This tendency is not only lazy, but dangerous, contributing in no small manner to the recent escalation of political violence in the US. As Frederic Bastiat said: “Where goods don’t cross borders, soldiers will.” Likewise, where it becomes impossible for ideas to freely and openly be discussed, violence will ensue. We’ve seen this first-hand since the election of Donald Trump and, unsurprisingly, a sharp increase in this type of behavior. Protests weren’t always peaceful, but this level of violence towards two polarized groups didn’t occur. With political protests occurring almost daily and violence becoming a certainty, our political climate looks more like a scene from Braveheart than any civil demonstration. This behavior will only escalate as tactics that dehumanize and dismiss any opposition through empty assertions become more prevalent. Which leads us to their most glaring similarity.

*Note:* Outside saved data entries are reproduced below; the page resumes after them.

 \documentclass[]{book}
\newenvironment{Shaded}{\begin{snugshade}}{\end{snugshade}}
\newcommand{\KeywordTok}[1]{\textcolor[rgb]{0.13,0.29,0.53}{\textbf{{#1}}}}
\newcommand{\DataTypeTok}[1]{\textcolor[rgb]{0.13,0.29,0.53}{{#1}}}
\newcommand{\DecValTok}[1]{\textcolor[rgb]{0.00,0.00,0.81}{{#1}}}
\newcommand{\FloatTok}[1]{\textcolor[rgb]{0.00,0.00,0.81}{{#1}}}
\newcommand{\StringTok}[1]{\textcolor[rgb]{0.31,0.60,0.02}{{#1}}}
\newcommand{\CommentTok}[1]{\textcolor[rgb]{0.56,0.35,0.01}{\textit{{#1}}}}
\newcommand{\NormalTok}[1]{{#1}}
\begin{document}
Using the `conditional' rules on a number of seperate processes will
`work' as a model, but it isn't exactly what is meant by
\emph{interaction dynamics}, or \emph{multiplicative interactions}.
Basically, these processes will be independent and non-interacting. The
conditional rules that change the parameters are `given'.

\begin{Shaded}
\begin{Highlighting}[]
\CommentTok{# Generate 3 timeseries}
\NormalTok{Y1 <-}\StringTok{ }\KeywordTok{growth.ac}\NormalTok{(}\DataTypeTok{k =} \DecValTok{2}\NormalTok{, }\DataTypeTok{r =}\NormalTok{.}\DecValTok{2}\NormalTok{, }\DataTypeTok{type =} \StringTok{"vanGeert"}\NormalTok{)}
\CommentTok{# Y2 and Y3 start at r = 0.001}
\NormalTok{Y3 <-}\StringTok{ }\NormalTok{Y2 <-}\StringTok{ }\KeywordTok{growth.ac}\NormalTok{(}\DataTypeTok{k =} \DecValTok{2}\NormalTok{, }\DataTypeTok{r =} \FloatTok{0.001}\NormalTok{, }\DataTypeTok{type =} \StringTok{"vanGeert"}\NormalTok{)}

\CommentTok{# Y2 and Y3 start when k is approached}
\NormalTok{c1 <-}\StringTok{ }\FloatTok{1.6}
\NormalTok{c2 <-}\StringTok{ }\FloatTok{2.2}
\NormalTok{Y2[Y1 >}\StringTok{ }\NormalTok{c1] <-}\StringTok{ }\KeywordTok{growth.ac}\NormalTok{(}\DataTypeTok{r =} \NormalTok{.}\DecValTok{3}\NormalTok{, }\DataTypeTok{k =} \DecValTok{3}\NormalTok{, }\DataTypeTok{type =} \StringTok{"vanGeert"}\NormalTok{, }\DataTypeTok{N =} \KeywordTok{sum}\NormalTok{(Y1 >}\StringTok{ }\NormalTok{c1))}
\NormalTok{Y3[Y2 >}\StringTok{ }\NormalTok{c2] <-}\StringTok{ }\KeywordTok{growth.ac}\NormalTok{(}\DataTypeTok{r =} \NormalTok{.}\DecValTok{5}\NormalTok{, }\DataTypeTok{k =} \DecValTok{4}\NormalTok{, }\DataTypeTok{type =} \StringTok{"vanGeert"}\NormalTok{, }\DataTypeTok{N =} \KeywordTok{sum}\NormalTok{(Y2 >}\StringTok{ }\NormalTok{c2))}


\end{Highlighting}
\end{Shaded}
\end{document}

While there are a number of negative things that could be said about both accusations, the complete lack of evidence now required to make either claim tops the list. There are plenty of cases of actual racism and virtue signaling going on today, however, the egregious manner in which both sides have twisted their meaning to encompass anyone they don’t agree with has rendered these claims moot. They’ve been hurled back and forth at each other ad nauseam, to the point where no one but the person on the side saying it cares. We’ve been desensitized to this behavior so much that actual instances of racism are likely to fall on deaf ears, while acts of virtue signaling now carry almost no weight at all. Where groups once rallied behind one another to root out racism or help in times of tragedy, we now see that solidarity reduced to apathy; dismissing racism within their own ranks and substituting a filter on their profile picture in place of action, only to change it back a day later as their attention is turned elsewhere.
In order to mend this polarization, we need to empathize with one another. Let’s not hide behind ideas we’re afraid of by preemptively attacking the person saying them. Let’s realize that in our country’s current predicament, both sides have valid concerns for the future. Most importantly, let’s look at why we’re making these allegations before we say them, regardless of the claim. If the only thing you know about the person you’re labeling as racist or virtue signaling is that you don’t agree politically or they are showing emotion towards a subject you don’t like or don’t understand, chances are your claim is insincere.